>>>
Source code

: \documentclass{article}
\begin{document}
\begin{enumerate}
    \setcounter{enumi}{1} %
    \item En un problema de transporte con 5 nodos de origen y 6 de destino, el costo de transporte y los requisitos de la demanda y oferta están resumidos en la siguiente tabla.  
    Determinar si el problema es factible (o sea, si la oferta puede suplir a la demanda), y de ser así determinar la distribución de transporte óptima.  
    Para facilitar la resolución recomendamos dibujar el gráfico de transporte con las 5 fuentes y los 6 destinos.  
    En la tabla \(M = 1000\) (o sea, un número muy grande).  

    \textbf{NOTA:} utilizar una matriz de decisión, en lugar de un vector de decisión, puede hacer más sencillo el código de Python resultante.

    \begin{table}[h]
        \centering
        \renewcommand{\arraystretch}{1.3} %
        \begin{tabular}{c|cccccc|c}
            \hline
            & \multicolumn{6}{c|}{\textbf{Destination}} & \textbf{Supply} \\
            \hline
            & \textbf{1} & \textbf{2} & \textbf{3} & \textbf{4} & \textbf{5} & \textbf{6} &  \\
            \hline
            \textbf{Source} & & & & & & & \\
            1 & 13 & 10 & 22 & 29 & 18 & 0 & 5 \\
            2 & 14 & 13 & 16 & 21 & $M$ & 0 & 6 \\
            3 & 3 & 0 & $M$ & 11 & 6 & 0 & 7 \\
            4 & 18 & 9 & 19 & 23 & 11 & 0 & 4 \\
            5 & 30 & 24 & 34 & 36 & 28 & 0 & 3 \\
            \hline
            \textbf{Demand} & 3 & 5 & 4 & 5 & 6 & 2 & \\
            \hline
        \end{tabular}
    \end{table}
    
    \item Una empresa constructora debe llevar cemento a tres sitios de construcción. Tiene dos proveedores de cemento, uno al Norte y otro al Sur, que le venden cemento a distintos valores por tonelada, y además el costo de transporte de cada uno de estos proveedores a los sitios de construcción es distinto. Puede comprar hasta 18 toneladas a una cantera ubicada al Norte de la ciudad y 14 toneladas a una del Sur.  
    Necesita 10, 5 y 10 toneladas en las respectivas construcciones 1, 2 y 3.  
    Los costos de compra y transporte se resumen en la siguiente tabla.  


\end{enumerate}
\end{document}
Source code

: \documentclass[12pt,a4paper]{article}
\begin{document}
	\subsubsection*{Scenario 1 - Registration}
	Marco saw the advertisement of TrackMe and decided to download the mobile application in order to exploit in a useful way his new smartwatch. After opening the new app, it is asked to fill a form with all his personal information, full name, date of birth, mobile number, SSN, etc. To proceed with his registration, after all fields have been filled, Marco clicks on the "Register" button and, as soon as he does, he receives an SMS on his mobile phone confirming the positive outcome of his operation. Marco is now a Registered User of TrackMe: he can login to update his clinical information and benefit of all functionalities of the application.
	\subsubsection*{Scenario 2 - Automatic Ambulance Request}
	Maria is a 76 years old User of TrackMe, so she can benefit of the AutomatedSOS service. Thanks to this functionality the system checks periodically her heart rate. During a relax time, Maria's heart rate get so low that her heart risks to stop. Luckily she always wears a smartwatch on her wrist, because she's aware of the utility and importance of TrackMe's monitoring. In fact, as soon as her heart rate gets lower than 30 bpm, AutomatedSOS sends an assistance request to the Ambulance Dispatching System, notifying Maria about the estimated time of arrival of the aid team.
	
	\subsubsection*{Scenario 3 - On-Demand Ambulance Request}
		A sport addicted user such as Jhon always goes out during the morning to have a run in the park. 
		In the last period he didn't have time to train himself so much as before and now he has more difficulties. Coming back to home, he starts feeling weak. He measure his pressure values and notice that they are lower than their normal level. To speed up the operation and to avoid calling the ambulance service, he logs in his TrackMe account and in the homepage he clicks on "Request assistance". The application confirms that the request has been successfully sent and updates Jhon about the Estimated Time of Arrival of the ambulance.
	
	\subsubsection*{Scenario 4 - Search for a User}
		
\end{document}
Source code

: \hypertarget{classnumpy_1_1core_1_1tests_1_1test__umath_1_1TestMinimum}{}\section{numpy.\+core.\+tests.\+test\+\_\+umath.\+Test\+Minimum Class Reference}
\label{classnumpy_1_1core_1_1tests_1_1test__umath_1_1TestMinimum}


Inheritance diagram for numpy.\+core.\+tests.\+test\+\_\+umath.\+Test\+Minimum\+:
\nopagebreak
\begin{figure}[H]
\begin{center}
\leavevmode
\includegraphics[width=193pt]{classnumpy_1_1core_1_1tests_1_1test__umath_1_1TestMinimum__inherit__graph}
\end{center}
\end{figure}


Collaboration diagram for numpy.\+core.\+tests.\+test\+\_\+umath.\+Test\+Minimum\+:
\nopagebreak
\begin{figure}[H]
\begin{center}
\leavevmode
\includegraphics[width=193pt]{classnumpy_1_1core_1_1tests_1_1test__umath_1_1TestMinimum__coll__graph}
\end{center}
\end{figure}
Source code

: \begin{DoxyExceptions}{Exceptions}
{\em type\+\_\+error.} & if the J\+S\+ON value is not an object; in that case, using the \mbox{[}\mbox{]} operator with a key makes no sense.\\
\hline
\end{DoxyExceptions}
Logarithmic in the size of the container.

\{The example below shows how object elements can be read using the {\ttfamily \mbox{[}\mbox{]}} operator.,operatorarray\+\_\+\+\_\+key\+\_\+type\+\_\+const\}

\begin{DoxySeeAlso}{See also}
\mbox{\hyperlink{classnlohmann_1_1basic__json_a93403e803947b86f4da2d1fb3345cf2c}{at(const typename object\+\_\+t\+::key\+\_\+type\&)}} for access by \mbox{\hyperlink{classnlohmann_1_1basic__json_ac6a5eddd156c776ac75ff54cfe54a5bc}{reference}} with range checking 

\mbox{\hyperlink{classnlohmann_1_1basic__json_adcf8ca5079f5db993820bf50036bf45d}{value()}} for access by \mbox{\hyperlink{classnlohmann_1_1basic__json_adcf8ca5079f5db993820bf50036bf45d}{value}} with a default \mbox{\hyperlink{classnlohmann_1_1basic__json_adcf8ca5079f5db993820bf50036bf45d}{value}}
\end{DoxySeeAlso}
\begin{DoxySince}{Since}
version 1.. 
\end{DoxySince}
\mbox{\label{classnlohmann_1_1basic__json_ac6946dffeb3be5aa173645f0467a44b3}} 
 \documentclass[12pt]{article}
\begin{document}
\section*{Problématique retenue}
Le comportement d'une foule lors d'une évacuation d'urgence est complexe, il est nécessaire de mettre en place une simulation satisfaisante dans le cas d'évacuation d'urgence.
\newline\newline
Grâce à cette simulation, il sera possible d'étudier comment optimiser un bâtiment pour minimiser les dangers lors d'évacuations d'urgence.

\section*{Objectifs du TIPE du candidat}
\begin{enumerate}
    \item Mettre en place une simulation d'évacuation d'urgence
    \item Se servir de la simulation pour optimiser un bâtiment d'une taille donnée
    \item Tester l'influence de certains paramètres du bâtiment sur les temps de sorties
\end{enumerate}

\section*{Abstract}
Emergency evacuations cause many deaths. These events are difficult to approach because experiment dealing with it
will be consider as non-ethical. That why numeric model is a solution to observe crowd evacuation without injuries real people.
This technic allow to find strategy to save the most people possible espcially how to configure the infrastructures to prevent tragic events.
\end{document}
<<<
### WHAT YOU HAVE TO DO:
Your reply is to be the number of lines above in which the word "using" appears, and nothing else.

### RESULT FOR THIS TASK:
2